{Guest post today written by my Mom!}

I have to tell you that Lauren doesn’t really like  her birthday.  She loves to plan and bake and shop for other people’s birthdays, but being the center of attention makes her a bit uncomfortable.  I think we all feel like that at times.


I could blame myself.  Moms do that.  See that first picture of the birthday girl, age one, climbing onto her new horsie, and looking pretty morose about it all?   I felt so bad for her.  I think she didn’t feel good.  Maybe it was an ear infection, or new teeth coming in. Worse, she also sported a black eye from bumping her cheekbone on a counter two days before.
          


But by birthday number 2, Lauren was a happy girl, tearing into packages and hugging her new doll.
          


Happy again on birthday number 3, Lauren tore into more packages.  Yet there it is again, Lauren, back against the wall, crying with joy, scarcely believing we got her that tricycle. She was overcome with joy. Really? For me?

Maybe that discomfort comes from way back, so let’s get into the WAYBACK MACHINE, and visit Lauren on that First Day.
          


In 1983 we didn’t find out the sex of the baby prior to that first yelp and deep breath of air.  John had already been born, and I was pretty sure he was the perfect boy, so I secretly really wanted a girl.  Yet when the obstetrician announced, “It’s a girl, Geri!” I crabbily countered: “No it’s not!”  I was sure he was kidding.

But Dr. Webster wasn’t kidding.  There she was, prettier than I ever thought a newborn should be.  To me, most newborns look like wet chickens. But Lauren had lots of dark hair and long eyelashes and long, graceful fingers. The nurses were cooing and oooing.  And her eyes were bigger than dollar pancakes at Denny’s.
          


So I have to say, girl-schmirl.   My little hopeful expectation that the baby would be a girl got blown away. I got a Lauren.

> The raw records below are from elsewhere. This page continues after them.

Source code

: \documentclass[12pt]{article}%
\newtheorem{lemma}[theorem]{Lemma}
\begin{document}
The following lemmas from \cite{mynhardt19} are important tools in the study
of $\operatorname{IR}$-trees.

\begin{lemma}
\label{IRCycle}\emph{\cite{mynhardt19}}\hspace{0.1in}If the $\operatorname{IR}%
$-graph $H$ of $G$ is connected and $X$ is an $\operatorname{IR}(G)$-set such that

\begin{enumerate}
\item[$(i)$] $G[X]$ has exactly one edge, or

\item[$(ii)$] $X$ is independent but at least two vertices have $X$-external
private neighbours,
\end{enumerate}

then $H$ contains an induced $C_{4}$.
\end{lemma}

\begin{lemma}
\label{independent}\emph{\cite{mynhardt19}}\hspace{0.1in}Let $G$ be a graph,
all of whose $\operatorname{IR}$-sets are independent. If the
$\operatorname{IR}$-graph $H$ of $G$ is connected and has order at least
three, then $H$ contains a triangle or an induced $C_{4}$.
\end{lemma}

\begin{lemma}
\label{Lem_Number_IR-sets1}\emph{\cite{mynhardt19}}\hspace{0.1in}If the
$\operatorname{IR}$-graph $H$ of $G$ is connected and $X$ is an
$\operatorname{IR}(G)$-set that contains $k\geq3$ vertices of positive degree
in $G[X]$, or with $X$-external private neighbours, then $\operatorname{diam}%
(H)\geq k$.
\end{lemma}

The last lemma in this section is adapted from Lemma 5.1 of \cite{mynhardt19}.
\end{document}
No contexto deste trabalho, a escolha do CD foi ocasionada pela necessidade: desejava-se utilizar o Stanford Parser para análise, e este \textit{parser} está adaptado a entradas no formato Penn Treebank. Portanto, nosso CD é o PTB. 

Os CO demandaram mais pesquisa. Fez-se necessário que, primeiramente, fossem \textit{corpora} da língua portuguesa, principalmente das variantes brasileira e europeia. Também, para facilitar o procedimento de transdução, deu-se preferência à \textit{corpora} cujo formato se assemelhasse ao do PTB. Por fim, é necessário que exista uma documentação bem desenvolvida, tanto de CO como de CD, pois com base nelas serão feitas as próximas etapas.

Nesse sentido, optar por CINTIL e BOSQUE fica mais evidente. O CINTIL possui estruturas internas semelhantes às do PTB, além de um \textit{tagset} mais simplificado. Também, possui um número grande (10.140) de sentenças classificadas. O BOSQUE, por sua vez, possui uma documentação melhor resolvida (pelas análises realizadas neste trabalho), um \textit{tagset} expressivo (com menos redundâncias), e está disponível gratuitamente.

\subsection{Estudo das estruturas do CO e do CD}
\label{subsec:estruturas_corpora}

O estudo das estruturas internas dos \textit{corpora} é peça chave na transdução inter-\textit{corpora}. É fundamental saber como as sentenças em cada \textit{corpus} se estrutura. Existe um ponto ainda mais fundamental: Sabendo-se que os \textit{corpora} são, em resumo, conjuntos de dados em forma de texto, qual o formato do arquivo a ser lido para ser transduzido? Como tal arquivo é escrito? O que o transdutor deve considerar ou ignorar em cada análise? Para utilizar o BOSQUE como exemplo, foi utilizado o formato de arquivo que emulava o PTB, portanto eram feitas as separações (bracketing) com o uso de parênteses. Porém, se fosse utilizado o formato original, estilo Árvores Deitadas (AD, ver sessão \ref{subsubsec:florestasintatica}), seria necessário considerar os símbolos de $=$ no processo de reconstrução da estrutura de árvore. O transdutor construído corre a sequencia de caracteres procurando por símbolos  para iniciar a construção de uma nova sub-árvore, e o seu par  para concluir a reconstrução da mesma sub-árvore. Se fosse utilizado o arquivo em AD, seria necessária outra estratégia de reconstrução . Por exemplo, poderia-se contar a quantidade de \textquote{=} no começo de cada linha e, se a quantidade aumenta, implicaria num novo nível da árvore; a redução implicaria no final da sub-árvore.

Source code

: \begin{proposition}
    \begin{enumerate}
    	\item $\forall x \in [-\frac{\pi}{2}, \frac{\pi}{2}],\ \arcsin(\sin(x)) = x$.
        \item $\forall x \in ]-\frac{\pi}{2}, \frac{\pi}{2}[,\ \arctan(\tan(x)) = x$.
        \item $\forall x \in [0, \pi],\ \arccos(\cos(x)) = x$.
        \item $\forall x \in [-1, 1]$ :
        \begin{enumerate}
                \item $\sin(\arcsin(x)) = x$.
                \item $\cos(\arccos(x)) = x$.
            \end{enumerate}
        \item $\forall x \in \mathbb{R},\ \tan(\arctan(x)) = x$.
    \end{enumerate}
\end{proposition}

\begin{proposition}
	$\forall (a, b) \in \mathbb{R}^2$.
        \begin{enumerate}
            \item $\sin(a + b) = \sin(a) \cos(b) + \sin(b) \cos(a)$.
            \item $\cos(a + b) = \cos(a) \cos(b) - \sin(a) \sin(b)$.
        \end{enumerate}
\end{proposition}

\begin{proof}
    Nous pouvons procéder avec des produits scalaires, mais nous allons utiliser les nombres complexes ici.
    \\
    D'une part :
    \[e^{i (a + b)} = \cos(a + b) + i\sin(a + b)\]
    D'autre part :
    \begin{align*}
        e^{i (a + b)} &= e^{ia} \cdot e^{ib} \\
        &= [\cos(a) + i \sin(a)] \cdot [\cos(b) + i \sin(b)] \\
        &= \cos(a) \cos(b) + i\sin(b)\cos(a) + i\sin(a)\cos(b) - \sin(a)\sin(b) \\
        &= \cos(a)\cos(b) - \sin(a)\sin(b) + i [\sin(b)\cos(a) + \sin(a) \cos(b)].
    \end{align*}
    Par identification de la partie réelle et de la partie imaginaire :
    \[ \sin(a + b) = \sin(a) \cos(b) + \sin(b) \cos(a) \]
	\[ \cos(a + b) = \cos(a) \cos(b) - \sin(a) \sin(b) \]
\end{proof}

For these are the things you can’t forsee when you first hold them in your arms. We never know as parents, just who this little person is going to be.  We help form them, but I believe a personality-filled little soul arrives in your arms saying, “hello!”

So I couldn’t forsee that Lauren would be all-sparkly and dazzled by life, intrigued by everything, physically plunking herself into and onto everything in sight:  laps, bicycles, sandpiles, library chairs, swimming pools, and softball fields. That she would be so full of feeling and passion that she would cry easily when given gifts and squirm and fiddle with you and do “jazz hands.”  That she would be tough enough at six to break a wrist playing, and then just when we had her casted up and were walking out of the ER, she quietly says, “I think the other wrist is broke, too.”  It was.  Tough enough to pitch softball for ten years and later run her first marathon. 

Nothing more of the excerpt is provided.